__Description of the task__
Within the data below, determine how many lines contain "Equatable" and supply only that figure.

= Beginning of Section =

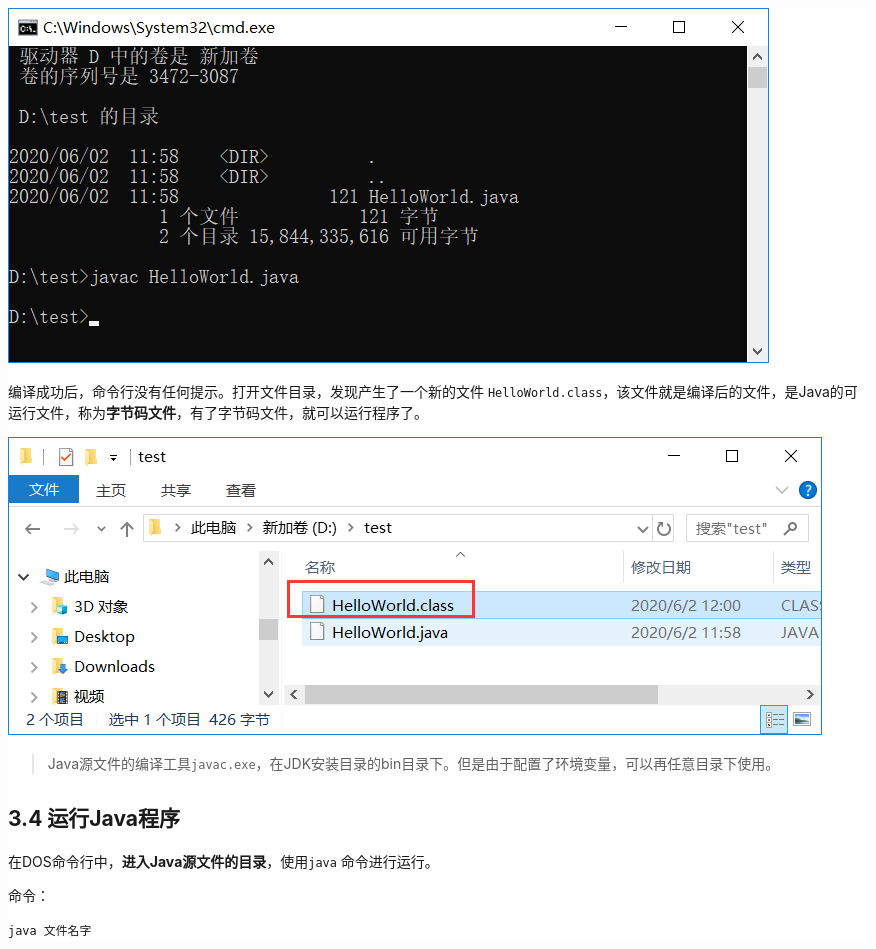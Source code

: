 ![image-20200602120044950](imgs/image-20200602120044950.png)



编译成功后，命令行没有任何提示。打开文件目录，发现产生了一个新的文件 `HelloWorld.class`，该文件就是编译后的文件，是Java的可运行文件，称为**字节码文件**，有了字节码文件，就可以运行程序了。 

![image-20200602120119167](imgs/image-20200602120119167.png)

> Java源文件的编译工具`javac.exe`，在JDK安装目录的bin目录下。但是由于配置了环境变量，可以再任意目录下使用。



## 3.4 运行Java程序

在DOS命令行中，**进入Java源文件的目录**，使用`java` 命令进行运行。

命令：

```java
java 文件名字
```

= End of Section =
= Beginning of Section =

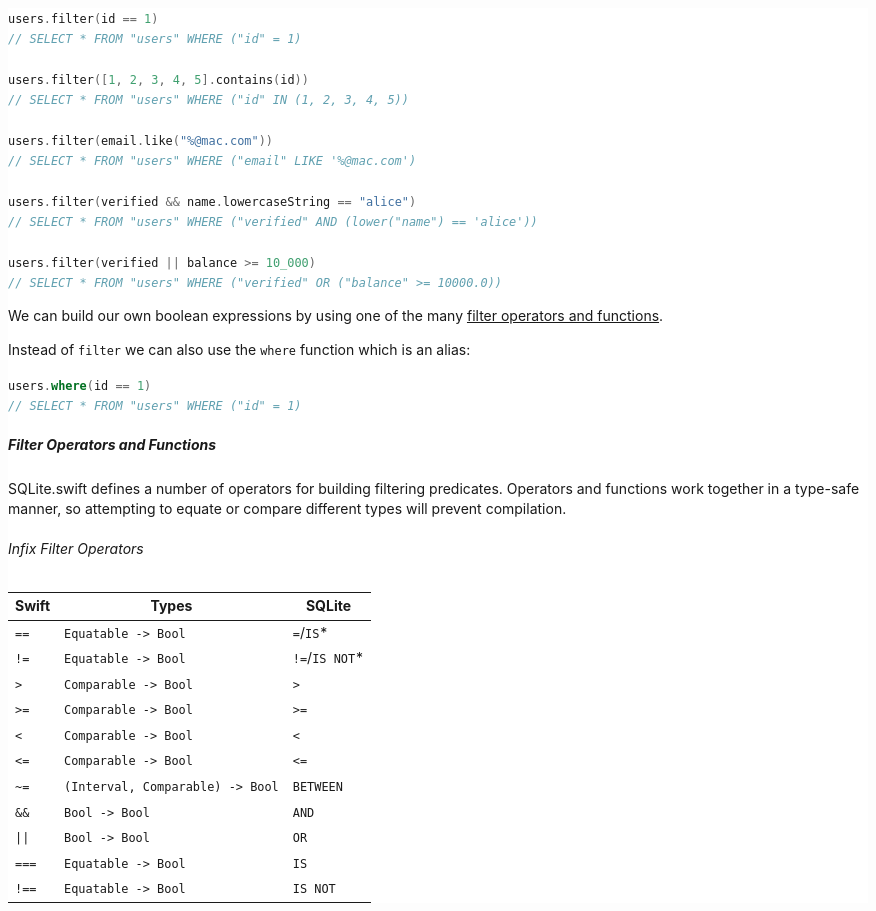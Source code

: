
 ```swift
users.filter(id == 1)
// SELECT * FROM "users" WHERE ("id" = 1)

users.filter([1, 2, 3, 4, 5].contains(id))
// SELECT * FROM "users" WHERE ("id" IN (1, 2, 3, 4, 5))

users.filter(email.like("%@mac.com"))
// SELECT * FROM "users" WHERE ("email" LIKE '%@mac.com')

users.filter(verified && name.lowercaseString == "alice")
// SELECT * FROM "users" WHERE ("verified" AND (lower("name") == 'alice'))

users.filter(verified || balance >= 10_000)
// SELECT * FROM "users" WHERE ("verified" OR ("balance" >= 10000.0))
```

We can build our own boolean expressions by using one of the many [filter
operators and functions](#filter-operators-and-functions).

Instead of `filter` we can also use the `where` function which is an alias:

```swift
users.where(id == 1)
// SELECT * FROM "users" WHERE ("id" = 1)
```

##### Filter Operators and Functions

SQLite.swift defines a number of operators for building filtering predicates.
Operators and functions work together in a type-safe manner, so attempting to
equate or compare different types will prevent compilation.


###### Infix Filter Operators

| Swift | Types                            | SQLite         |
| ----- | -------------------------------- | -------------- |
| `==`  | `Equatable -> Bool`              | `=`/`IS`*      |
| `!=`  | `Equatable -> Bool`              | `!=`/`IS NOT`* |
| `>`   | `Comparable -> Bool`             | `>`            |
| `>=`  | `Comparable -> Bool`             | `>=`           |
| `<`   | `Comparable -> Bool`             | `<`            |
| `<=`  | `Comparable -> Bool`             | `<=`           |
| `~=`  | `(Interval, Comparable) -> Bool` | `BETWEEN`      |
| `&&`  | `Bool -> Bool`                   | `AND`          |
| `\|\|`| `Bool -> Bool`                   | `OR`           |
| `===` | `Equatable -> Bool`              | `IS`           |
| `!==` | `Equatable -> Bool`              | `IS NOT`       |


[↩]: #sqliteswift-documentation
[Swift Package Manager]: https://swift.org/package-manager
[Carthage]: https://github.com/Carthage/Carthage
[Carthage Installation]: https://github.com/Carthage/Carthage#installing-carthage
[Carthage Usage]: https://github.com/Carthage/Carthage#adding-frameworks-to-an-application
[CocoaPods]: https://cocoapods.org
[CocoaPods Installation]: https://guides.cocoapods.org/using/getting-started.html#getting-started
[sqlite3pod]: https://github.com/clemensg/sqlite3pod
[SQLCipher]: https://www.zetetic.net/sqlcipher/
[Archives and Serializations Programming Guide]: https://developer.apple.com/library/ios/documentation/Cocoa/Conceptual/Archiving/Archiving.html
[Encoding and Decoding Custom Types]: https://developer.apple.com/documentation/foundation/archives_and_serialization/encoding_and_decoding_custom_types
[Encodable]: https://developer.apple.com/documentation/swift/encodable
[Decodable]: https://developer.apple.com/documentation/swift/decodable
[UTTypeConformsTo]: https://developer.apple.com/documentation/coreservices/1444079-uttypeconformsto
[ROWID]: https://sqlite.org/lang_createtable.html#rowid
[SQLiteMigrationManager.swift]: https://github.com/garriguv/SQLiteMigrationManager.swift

= End of Section =

__Finished task__
4